GM Birch Tree Study Shows Promising Results Against Insect HerbivoresDecember 9, 2020
A researcher from the University of Eastern Finland conducted a study that investigated the roles of flavonoids and condensed tannins in the silver branch tree's defense system against autumnal moth and ultraviolet B radiation (UVB). The results showed that foliar flavonoids have toxic and deterring effects against insect herbivores.
Two experiments were conducted using control and genetically modified (GM) silver birch trees. The GM plants have specific enzymes of the flavonoid-tannin pathway partially silenced using RNAi. These are the dihydroflavonol reductase (DFR), and anthocyanin synthase (ANS), or anthocyanin reductase (ANR). Silencing them led to the block in production of one or both types of condensed tannin monomers thereby reducing the accumulation or altering the structure of condensed tannins. Data from the experiment showed that DFRi resulted in strongly reduced photosynthesis in plant growth, while ANRi decreased growth compared to the unmodified control plants.
Another experiment was conducted to determine the potential roles of glandular trichomes in relation to heating and altered solid moisture using native silver birch. This exhibited that the accumulation of certain flavonoids or increased in glandular trichosome density deterred the feeding of autumnal moth larvae, while the condensed tannins reduced the growth efficiency of the larvae. For the UVB experiment, results showed that UVB had accumulating effects in the flavonoid-tannin pathway including condensed tannins altered phenolic composition did not affect the resilience of the silver birch to UVB enhancement. In general, silver birch flavonoid glycosides are responsive to UVB.

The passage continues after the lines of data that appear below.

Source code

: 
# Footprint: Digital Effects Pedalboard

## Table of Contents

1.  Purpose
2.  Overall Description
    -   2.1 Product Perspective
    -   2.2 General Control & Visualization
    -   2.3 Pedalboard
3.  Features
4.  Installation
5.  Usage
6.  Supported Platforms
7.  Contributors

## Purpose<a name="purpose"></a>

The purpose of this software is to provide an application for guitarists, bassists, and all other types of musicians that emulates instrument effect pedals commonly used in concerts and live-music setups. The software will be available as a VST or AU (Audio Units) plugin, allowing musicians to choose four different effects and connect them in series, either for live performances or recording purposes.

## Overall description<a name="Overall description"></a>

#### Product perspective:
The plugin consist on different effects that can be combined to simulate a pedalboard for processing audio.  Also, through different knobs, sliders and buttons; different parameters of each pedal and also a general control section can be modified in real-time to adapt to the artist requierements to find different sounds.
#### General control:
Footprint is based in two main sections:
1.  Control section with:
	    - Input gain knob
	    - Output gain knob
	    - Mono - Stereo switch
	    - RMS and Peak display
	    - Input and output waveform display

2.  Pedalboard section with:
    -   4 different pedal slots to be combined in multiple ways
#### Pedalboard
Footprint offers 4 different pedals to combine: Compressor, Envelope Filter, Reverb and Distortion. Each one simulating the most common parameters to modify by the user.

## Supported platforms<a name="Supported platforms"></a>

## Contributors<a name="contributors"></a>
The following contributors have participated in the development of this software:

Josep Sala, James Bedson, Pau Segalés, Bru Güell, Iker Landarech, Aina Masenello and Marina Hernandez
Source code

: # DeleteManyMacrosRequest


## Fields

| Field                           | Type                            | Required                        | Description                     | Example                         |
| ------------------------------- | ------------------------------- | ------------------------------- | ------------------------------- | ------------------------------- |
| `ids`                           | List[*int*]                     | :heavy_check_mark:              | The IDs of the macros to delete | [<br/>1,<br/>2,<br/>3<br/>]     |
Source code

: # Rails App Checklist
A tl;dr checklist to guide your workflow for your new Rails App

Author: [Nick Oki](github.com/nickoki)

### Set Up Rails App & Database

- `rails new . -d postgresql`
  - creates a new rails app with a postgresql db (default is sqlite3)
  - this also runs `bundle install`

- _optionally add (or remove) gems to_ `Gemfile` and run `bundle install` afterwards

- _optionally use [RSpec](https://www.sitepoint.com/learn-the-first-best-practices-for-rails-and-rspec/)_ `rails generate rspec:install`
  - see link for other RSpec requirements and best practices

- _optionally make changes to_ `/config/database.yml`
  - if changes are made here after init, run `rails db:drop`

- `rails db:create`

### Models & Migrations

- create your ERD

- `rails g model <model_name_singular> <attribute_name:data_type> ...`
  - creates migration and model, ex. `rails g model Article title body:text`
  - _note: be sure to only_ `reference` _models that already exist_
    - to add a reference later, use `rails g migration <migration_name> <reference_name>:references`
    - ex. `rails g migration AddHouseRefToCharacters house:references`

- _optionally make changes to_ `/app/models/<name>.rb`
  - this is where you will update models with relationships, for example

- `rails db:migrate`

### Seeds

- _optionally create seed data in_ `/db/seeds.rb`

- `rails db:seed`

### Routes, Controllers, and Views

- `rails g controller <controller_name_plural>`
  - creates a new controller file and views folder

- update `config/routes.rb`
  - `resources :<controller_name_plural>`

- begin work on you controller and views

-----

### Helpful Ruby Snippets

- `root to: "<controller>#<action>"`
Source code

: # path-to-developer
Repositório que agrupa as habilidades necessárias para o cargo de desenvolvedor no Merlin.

According to the author, the results of all the experiments suggest that foliar flavonoids in silver birch trees play roles in herbivore insect and UVB resistance. There was evidence that condensed tannins may have toxic effects against insect herbivores, while glandular trichomes on the upper leaf surface of the birch tree could contribute to the insect herbivore deterrence and/or UVB light resilience of the silver birch.
The full dissertation is made available by the University of Eastern Finland.